◆ Goal of the exercise ◆
Scan the entries for lines with the word "landing" and copy those lines.
== Data to use
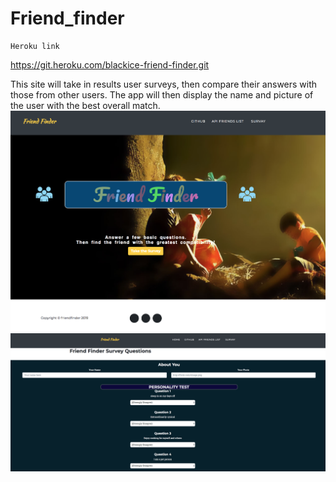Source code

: # Friend_finder
    Heroku link
https://git.heroku.com/blackice-friend-finder.git

This site will take in results user surveys, then compare their answers with those from other users. 
The app will then display the name and picture of the user with the best overall match.
<img src="app/public/img/FF1.png" alt="landing page">
<img src="app/public/img/FF2.png" alt="landing page">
====
◆ Response to the exercise ◆
<img src="app/public/img/FF1.png" alt="landing page">
<img src="app/public/img/FF2.png" alt="landing page">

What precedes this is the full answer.